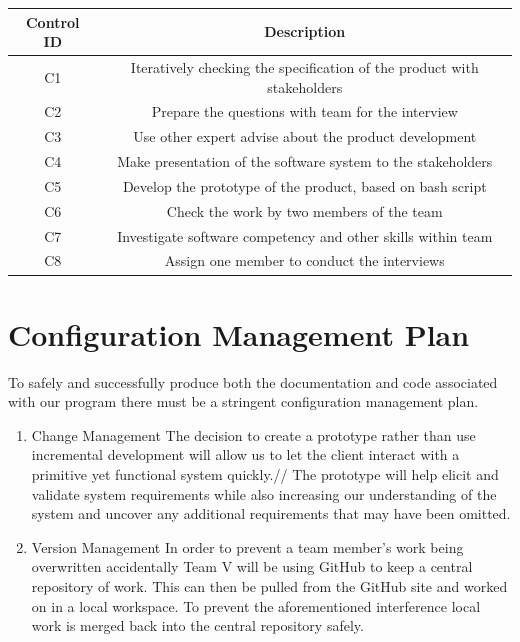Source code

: \documentclass{l3deliverable}
\begin{document}
{\begin{center}{
\begin{tabular}{|c|c|}
\hline \textbf{Control ID} & \textbf{Description}\\
\hline C1 &  Iteratively checking the specification of the product with stakeholders\\
\hline C2 & Prepare the questions with team for the interview\\
\hline C3 & Use other expert advise about the product development\\
\hline C4 & Make presentation of the software system to the stakeholders\\
\hline C5 & Develop the prototype of the product, based on bash script\\
\hline C6 & Check the work by two members of the team\\
\hline C7 & Investigate software competency and other skills within team\\
\hline C8 & Assign one member to conduct the interviews\\
\hline
\end{tabular} }
\end{center}


\section{Configuration Management Plan}

To safely and successfully produce both the documentation and code
associated with our program there must be a stringent configuration
management plan.\\

\begin {enumerate}
\item Change Management
The decision to create a prototype rather than use incremental
development will allow us to let the client interact with a primitive
yet functional system quickly.//
The prototype will help elicit and validate system requirements while
also increasing our understanding of the system and uncover any
additional requirements that may have been omitted.\\

\item Version Management
In order to prevent a team member's work being overwritten
accidentally Team V will be using GitHub to keep a central repository
of work. This can then be pulled from the GitHub site and worked on in
a local workspace. To prevent the aforementioned interference local work is
merged back into the central repository safely.\\  


\end{enumerate}}
\end{document}
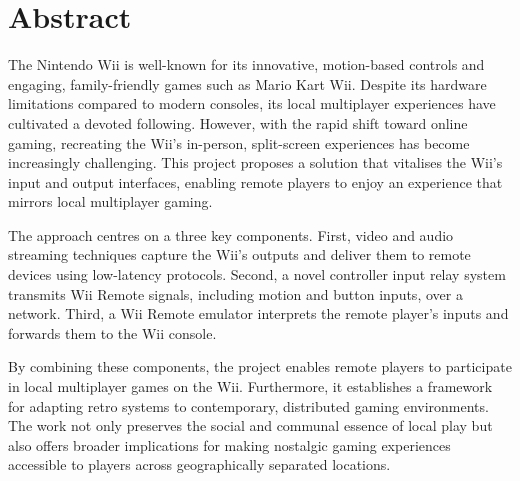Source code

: \chapter*{Abstract}

The Nintendo Wii is well-known for its innovative, motion-based controls and engaging, family-friendly games such as Mario Kart Wii. Despite its hardware limitations compared to modern consoles, its local multiplayer experiences have cultivated a devoted following. However, with the rapid shift toward online gaming, recreating the Wii’s in-person, split-screen experiences has become increasingly challenging. This project proposes a solution that vitalises the Wii’s input and output interfaces, enabling remote players to enjoy an experience that mirrors local multiplayer gaming.

The approach centres on a three key components. First, video and audio streaming techniques capture the Wii’s outputs and deliver them to remote devices using low-latency protocols. Second, a novel controller input relay system transmits Wii Remote signals, including motion and button inputs, over a network. Third, a Wii Remote emulator interprets the remote player’s inputs and forwards them to the Wii console.

By combining these components, the project enables remote players to participate in local multiplayer games on the Wii. Furthermore, it establishes a framework for adapting retro systems to contemporary, distributed gaming environments. The work not only preserves the social and communal essence of local play but also offers broader implications for making nostalgic gaming experiences accessible to players across geographically separated locations.
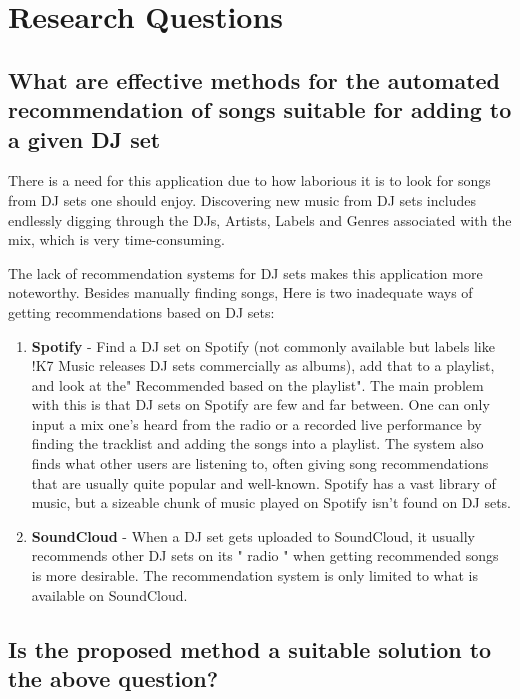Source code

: \documentclass[11pt,titlepage,oneside]{book}
\begin{document}
	
\section{Research Questions}
	\subsection{What are effective methods for the automated recommendation of songs suitable for adding to a given DJ set}
	
	There is a need for this application due to how laborious it is to look for songs from DJ sets one  should enjoy. Discovering new music from DJ sets includes endlessly digging through the DJs, Artists, Labels and Genres associated with the mix, which is very time-consuming. 
	
	\begin{flushleft}
		The lack of recommendation systems for DJ sets makes this application more noteworthy. Besides manually finding songs, Here is two inadequate ways of getting recommendations based on DJ sets:
	\end{flushleft}
	
	\begin{enumerate}
		
		\item \textbf{Spotify }- Find a DJ set on Spotify (not commonly available but labels like !K7 Music releases DJ sets commercially as albums), add that to a playlist, and look at the" Recommended based on the playlist". The main problem with this is that DJ sets on Spotify are few and far between. One can only input a mix one's heard from the radio or a recorded live performance by finding the tracklist and adding the songs into a playlist. The system also finds what other users are listening to, often giving song recommendations that are usually quite popular and well-known. Spotify has a vast library of music, but a sizeable chunk of music played on Spotify isn't found on DJ sets. 
		
		\item \textbf{SoundCloud }- When a DJ set gets uploaded to SoundCloud, it usually recommends other DJ sets on its " radio " when getting recommended songs is more desirable. The recommendation system is only limited to what is available on SoundCloud.
	\end{enumerate}

	\subsection{Is the proposed method a suitable solution to the above question?}
	
\end{document}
....
Leave out the pictures; repeat the data exactly.

- **Task response**
Source code

: \documentclass{l3deliverable}
\begin{document}
{\begin{center}{
\begin{tabular}{|c|c|}
\hline \textbf{Control ID} & \textbf{Description}\\
\hline C1 &  Iteratively checking the specification of the product with stakeholders\\
\hline C2 & Prepare the questions with team for the interview\\
\hline C3 & Use other expert advise about the product development\\
\hline C4 & Make presentation of the software system to the stakeholders\\
\hline C5 & Develop the prototype of the product, based on bash script\\
\hline C6 & Check the work by two members of the team\\
\hline C7 & Investigate software competency and other skills within team\\
\hline C8 & Assign one member to conduct the interviews\\
\hline
\end{tabular} }
\end{center}


\section{Configuration Management Plan}

To safely and successfully produce both the documentation and code
associated with our program there must be a stringent configuration
management plan.\\

\begin {enumerate}
\item Change Management
The decision to create a prototype rather than use incremental
development will allow us to let the client interact with a primitive
yet functional system quickly.//
The prototype will help elicit and validate system requirements while
also increasing our understanding of the system and uncover any
additional requirements that may have been omitted.\\

\item Version Management
In order to prevent a team member's work being overwritten
accidentally Team V will be using GitHub to keep a central repository
of work. This can then be pulled from the GitHub site and worked on in
a local workspace. To prevent the aforementioned interference local work is
merged back into the central repository safely.\\  


\end{enumerate}}
\end{document}
Source code

: \chapter*{Abstract}

The Nintendo Wii is well-known for its innovative, motion-based controls and engaging, family-friendly games such as Mario Kart Wii. Despite its hardware limitations compared to modern consoles, its local multiplayer experiences have cultivated a devoted following. However, with the rapid shift toward online gaming, recreating the Wii’s in-person, split-screen experiences has become increasingly challenging. This project proposes a solution that vitalises the Wii’s input and output interfaces, enabling remote players to enjoy an experience that mirrors local multiplayer gaming.

The approach centres on a three key components. First, video and audio streaming techniques capture the Wii’s outputs and deliver them to remote devices using low-latency protocols. Second, a novel controller input relay system transmits Wii Remote signals, including motion and button inputs, over a network. Third, a Wii Remote emulator interprets the remote player’s inputs and forwards them to the Wii console.

By combining these components, the project enables remote players to participate in local multiplayer games on the Wii. Furthermore, it establishes a framework for adapting retro systems to contemporary, distributed gaming environments. The work not only preserves the social and communal essence of local play but also offers broader implications for making nostalgic gaming experiences accessible to players across geographically separated locations.
Source code

: \documentclass[11pt,titlepage,oneside]{book}
\begin{document}
	
\section{Research Questions}
	\subsection{What are effective methods for the automated recommendation of songs suitable for adding to a given DJ set}
	
	There is a need for this application due to how laborious it is to look for songs from DJ sets one  should enjoy. Discovering new music from DJ sets includes endlessly digging through the DJs, Artists, Labels and Genres associated with the mix, which is very time-consuming. 
	
	\begin{flushleft}
		The lack of recommendation systems for DJ sets makes this application more noteworthy. Besides manually finding songs, Here is two inadequate ways of getting recommendations based on DJ sets:
	\end{flushleft}
	
	\begin{enumerate}
		
		\item \textbf{Spotify }- Find a DJ set on Spotify (not commonly available but labels like !K7 Music releases DJ sets commercially as albums), add that to a playlist, and look at the" Recommended based on the playlist". The main problem with this is that DJ sets on Spotify are few and far between. One can only input a mix one's heard from the radio or a recorded live performance by finding the tracklist and adding the songs into a playlist. The system also finds what other users are listening to, often giving song recommendations that are usually quite popular and well-known. Spotify has a vast library of music, but a sizeable chunk of music played on Spotify isn't found on DJ sets. 
		
		\item \textbf{SoundCloud }- When a DJ set gets uploaded to SoundCloud, it usually recommends other DJ sets on its " radio " when getting recommended songs is more desirable. The recommendation system is only limited to what is available on SoundCloud.
	\end{enumerate}

	\subsection{Is the proposed method a suitable solution to the above question?}
	
\end{document}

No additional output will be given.